How Soon Can I Begin to Repaid My Credit After Bankruptcy? - Marvin
Posted April 15, 2013
WRAL Reader Question
My wife and I filed for and were granted Chapter 7 Bankruptcy three-and-a-half years ago. It was a life-saving move in that the debt was crushing us and it forced us to create and live by a budget so we won't get back into the same situation again. Both of us have improved our income (the family income now is about 50% more than it was when we filed).
I've heard the magic time frame for bankruptcy is 7 years. Following that, your credit is restored and you can get reasonable interest rates when using credit is a necessity. How true is this, how much does bankruptcy affect your credit long-term, and are there any ways to improve our credit scores during the 7-year time-frame?
Thank you so much for reaching out and asking me your question. I'm glad you didn't wait one more day to do so.
The time to begin rebuilding your credit is on the day you get the notice the debt has been discharged. In a chapter 7 bankruptcy this is typically around 90 days after filing.
There is no need to wait to get your credit back on track. If you start then, by the first year you'd be able to buy a new car, by the second year you'd be able to qualify for a mortgage, and by the third year your credit score would be back to new.
In fact creditors don't wait. Immediately after bankruptcy people start getting offers for new credit.
After bankruptcy many people avoid credit. They associate credit with pain and I certainly understand. When I filed bankruptcy in 1990 I felt the exact same way.
But the reality is that it is never the credit that gets people in trouble, it's the debt. It is possible and advantageous to have good credit without having bad debt. It's like owning sharp knives in the kitchen but not stabbing people with them. You can do it.
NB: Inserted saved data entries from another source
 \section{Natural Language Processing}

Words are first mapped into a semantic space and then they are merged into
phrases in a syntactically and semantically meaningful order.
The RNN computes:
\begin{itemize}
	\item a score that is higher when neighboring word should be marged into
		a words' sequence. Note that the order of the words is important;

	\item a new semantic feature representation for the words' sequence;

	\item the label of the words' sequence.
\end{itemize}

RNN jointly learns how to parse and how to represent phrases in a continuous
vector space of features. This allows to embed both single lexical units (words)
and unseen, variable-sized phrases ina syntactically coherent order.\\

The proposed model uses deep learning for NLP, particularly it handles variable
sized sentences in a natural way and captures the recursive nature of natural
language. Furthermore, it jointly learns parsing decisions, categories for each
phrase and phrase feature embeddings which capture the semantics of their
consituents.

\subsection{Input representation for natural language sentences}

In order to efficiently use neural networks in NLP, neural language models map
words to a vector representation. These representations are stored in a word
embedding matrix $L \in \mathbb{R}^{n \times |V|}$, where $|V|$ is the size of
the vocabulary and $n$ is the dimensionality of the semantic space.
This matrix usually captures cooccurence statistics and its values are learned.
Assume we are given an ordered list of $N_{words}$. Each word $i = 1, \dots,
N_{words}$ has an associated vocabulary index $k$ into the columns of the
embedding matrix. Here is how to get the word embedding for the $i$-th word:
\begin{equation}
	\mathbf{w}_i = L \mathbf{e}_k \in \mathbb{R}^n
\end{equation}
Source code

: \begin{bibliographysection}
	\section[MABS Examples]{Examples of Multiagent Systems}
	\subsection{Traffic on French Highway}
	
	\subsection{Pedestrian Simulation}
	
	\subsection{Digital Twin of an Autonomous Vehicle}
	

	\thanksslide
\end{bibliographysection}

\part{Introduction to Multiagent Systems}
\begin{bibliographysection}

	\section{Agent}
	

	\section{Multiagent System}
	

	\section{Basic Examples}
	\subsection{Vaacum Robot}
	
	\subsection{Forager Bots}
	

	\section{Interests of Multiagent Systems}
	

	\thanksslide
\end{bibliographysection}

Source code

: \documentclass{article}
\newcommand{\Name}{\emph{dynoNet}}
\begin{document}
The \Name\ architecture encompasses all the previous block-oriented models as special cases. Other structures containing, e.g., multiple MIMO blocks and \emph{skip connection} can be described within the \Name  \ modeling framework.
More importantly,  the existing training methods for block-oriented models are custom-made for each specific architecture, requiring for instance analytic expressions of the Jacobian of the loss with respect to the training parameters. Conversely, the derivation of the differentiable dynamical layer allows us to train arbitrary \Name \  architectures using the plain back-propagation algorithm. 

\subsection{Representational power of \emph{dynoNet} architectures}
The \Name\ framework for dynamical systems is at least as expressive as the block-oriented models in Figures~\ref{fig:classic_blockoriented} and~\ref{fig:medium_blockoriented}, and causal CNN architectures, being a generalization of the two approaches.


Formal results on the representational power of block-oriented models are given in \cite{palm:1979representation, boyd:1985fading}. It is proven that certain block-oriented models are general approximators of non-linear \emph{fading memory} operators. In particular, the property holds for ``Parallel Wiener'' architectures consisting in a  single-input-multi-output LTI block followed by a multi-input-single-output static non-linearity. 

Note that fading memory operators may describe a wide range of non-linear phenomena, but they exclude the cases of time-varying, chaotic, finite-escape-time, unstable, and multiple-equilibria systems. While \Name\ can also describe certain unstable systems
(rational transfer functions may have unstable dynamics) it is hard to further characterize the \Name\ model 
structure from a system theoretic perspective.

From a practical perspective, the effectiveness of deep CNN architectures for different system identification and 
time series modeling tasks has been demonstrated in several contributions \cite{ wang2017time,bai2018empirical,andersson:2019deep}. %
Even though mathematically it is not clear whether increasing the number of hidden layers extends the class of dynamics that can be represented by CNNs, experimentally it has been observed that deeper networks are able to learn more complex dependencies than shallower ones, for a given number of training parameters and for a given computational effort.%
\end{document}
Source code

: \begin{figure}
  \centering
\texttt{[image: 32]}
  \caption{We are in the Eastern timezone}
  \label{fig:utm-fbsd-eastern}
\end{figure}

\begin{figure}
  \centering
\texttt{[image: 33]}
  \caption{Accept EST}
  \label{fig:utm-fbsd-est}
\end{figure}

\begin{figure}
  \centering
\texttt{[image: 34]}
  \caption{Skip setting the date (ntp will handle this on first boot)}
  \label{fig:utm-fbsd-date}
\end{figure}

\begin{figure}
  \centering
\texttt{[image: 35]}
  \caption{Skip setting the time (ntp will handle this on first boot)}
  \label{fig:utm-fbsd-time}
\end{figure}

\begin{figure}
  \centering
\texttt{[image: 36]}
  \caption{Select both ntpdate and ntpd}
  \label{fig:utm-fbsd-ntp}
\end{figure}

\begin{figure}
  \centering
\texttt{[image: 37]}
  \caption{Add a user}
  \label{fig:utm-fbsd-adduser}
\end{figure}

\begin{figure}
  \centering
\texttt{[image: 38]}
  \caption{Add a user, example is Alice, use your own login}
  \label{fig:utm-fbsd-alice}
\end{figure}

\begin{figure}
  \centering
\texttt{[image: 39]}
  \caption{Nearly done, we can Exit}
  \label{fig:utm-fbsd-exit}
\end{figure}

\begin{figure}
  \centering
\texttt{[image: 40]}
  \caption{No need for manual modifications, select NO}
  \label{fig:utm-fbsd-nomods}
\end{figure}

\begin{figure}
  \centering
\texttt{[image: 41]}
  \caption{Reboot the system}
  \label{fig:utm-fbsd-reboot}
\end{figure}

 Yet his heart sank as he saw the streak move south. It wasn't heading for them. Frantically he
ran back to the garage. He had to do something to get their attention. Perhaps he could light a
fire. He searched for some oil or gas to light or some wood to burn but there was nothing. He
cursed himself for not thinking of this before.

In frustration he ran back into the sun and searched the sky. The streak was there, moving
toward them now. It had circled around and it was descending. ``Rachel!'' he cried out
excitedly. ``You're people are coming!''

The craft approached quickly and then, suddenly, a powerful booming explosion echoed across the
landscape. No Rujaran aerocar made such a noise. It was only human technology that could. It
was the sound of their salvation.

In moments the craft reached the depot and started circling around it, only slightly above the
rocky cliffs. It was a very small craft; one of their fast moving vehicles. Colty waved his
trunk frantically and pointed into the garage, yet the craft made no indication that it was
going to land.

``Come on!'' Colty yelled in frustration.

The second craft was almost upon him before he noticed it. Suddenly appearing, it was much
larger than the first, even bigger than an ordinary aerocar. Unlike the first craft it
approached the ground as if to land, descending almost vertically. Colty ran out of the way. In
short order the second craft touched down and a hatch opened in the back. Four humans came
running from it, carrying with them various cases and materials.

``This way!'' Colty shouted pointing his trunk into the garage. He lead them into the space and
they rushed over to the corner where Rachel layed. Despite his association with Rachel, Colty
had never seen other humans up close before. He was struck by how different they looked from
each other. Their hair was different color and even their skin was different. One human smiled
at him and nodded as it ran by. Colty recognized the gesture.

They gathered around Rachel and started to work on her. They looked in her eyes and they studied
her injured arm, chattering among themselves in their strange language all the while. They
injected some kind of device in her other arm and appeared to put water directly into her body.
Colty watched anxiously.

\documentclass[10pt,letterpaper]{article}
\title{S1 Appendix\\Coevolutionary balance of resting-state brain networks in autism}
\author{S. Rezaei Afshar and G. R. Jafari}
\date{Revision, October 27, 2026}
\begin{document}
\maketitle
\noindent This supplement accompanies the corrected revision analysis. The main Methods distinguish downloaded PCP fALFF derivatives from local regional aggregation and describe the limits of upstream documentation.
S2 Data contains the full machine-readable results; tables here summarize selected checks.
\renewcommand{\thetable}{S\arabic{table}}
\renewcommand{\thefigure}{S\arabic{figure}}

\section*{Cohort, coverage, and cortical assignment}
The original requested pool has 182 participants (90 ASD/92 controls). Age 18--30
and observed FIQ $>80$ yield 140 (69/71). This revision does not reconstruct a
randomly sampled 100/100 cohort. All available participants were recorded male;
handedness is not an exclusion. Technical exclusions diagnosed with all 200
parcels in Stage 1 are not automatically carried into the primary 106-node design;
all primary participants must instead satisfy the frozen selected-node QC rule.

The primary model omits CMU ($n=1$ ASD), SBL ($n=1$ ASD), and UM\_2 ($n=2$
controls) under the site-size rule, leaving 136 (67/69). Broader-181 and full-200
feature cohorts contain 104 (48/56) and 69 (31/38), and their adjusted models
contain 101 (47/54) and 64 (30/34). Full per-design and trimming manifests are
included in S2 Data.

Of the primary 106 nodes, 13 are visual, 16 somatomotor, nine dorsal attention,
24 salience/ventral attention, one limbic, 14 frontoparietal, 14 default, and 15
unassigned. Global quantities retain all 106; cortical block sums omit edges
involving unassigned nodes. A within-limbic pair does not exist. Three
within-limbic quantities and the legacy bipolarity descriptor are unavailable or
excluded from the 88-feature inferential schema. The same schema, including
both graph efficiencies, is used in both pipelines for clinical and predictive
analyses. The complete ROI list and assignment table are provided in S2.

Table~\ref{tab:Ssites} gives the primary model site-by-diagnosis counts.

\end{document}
Because of the association of pain and credit, people avoid credit after bankruptcy. That's the wrong move to make.
Rebuilding good credit is critical to your future financial success in order to pull your credit score up and make it shine. Having a good credit score does not mean you need to go out and get loaded up in debt. It just means that when that time comes when you may need to get a mortgage or finance a car, you'll pay the least amount in interest. It's a smart financial move.
A credit score is used for other things as well, like pricing insurance or screening. There is no disadvantage to having a good credit score.
Read my guide How to Easily Rebuild Your Credit and Have Good Credit Again and let's get you headed in the right direction quickly.
And on your question about how bankruptcy impacts you credit score long-term, it doesn't if you just follow my guide and get back in the game to build your credit back to better than before.